**Problem to solve:** Everything in the records must be copied exactly, apart from the pictures.

**Entries provided:**
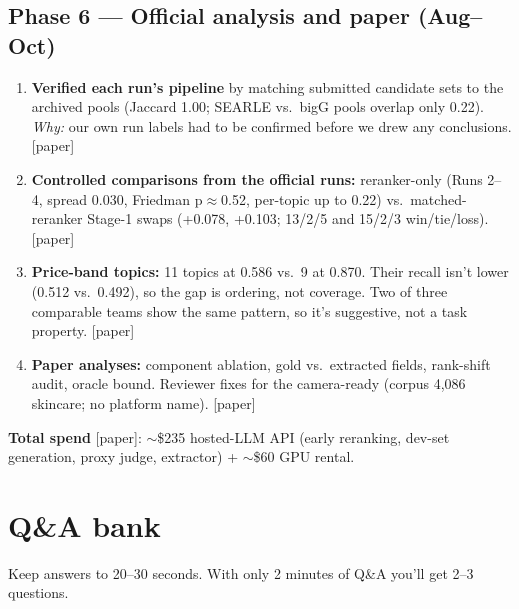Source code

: \documentclass[11pt]{article}
\newcommand{\inpaper}{\textcolor{accent}{\small[paper]}}
\begin{document}
\subsection*{Phase 6 --- Official analysis and paper (Aug--Oct)}
\begin{enumerate}[resume,leftmargin=*]
  \item \textbf{Verified each run's pipeline} by matching submitted candidate sets to the
        archived pools (Jaccard 1.00; SEARLE vs.\ bigG pools overlap only 0.22). \emph{Why:}
        our own run labels had to be confirmed before we drew any conclusions. \inpaper
  \item \textbf{Controlled comparisons from the official runs:} reranker-only (Runs 2--4,
        spread 0.030, Friedman p$\approx$0.52, per-topic up to 0.22) vs.\ matched-reranker
        Stage-1 swaps (+0.078, +0.103; 13/2/5 and 15/2/3 win/tie/loss). \inpaper
  \item \textbf{Price-band topics:} 11 topics at 0.586 vs.\ 9 at 0.870. Their recall
        isn't lower (0.512 vs.\ 0.492), so the gap is ordering, not coverage. Two of three
        comparable teams show the same pattern, so it's suggestive, not a task property.
        \inpaper
  \item \textbf{Paper analyses:} component ablation, gold vs.\ extracted fields, rank-shift
        audit, oracle bound. Reviewer fixes for the camera-ready (corpus 4,086 skincare; no
        platform name). \inpaper
\end{enumerate}

\textbf{Total spend} \inpaper: $\sim$\$235 hosted-LLM API (early reranking, dev-set
generation, proxy judge, extractor) + $\sim$\$60 GPU rental.

\section{Q\&A bank}
Keep answers to 20--30 seconds. With only 2 minutes of Q\&A you'll get 2--3 questions.
\end{document}
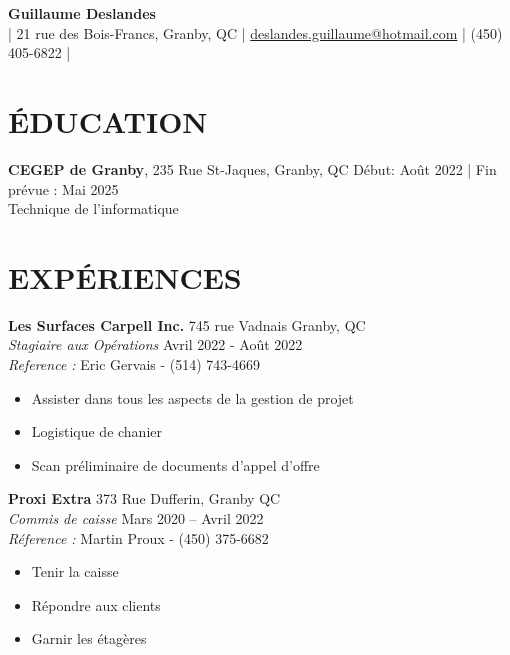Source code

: \documentclass[a4paper,9pt]{extarticle}
\begin{document}
\pagestyle{empty}

\begin{center}
\textbf{\Large Guillaume Deslandes}\\[2pt] %
| 21 rue des Bois-Francs, Granby, QC | \href{mailto:deslandes.guillaume@hotmail.com}{deslandes.guillaume@hotmail.com} | (450) 405-6822 | 
\end{center}

\section*{ÉDUCATION}
\noindent
\textbf{CEGEP de Granby}, 235 Rue St-Jaques, Granby, QC \hfill Début: Août 2022 | Fin prévue :  Mai 2025\\ 
Technique de l'informatique \hfill \\ 


\section*{EXPÉRIENCES}
\noindent
\textbf{Les Surfaces Carpell Inc.} \hfill 745 rue Vadnais Granby, QC\\
\textit{Stagiaire aux Opérations} \hfill Avril 2022 - Août 2022 \\ 
\textit{Reference : } \hfill Eric Gervais - (514) 743-4669

\begin{itemize}
    \item Assister dans tous les aspects de la gestion de projet
    \item Logistique de chanier
    \item Scan préliminaire de documents d'appel d'offre
\end{itemize}

\noindent
\textbf{Proxi Extra} \hfill 373 Rue Dufferin, Granby QC\\ 
\textit{Commis de caisse} \hfill Mars 2020 – Avril 2022 \\
\textit{Réference : } \hfill Martin Proux - (450) 375-6682 

\begin{itemize}
    \item Tenir la caisse
    \item Répondre aux clients
    \item Garnir les étagères
\end{itemize}

\end{document}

**Response area:**
Source code

: \documentclass[11pt]{article}
\newcommand{\inpaper}{\textcolor{accent}{\small[paper]}}
\begin{document}
\subsection*{Phase 6 --- Official analysis and paper (Aug--Oct)}
\begin{enumerate}[resume,leftmargin=*]
  \item \textbf{Verified each run's pipeline} by matching submitted candidate sets to the
        archived pools (Jaccard 1.00; SEARLE vs.\ bigG pools overlap only 0.22). \emph{Why:}
        our own run labels had to be confirmed before we drew any conclusions. \inpaper
  \item \textbf{Controlled comparisons from the official runs:} reranker-only (Runs 2--4,
        spread 0.030, Friedman p$\approx$0.52, per-topic up to 0.22) vs.\ matched-reranker
        Stage-1 swaps (+0.078, +0.103; 13/2/5 and 15/2/3 win/tie/loss). \inpaper
  \item \textbf{Price-band topics:} 11 topics at 0.586 vs.\ 9 at 0.870. Their recall
        isn't lower (0.512 vs.\ 0.492), so the gap is ordering, not coverage. Two of three
        comparable teams show the same pattern, so it's suggestive, not a task property.
        \inpaper
  \item \textbf{Paper analyses:} component ablation, gold vs.\ extracted fields, rank-shift
        audit, oracle bound. Reviewer fixes for the camera-ready (corpus 4,086 skincare; no
        platform name). \inpaper
\end{enumerate}

\textbf{Total spend} \inpaper: $\sim$\$235 hosted-LLM API (early reranking, dev-set
generation, proxy judge, extractor) + $\sim$\$60 GPU rental.

\section{Q\&A bank}
Keep answers to 20--30 seconds. With only 2 minutes of Q\&A you'll get 2--3 questions.
\end{document}
Source code

: \documentclass[a4paper,9pt]{extarticle}
\begin{document}
\pagestyle{empty}

\begin{center}
\textbf{\Large Guillaume Deslandes}\\[2pt] %
| 21 rue des Bois-Francs, Granby, QC | \href{mailto:deslandes.guillaume@hotmail.com}{deslandes.guillaume@hotmail.com} | (450) 405-6822 | 
\end{center}

\section*{ÉDUCATION}
\noindent
\textbf{CEGEP de Granby}, 235 Rue St-Jaques, Granby, QC \hfill Début: Août 2022 | Fin prévue :  Mai 2025\\ 
Technique de l'informatique \hfill \\ 


\section*{EXPÉRIENCES}
\noindent
\textbf{Les Surfaces Carpell Inc.} \hfill 745 rue Vadnais Granby, QC\\
\textit{Stagiaire aux Opérations} \hfill Avril 2022 - Août 2022 \\ 
\textit{Reference : } \hfill Eric Gervais - (514) 743-4669

\begin{itemize}
    \item Assister dans tous les aspects de la gestion de projet
    \item Logistique de chanier
    \item Scan préliminaire de documents d'appel d'offre
\end{itemize}

\noindent
\textbf{Proxi Extra} \hfill 373 Rue Dufferin, Granby QC\\ 
\textit{Commis de caisse} \hfill Mars 2020 – Avril 2022 \\
\textit{Réference : } \hfill Martin Proux - (450) 375-6682 

\begin{itemize}
    \item Tenir la caisse
    \item Répondre aux clients
    \item Garnir les étagères
\end{itemize}

\end{document}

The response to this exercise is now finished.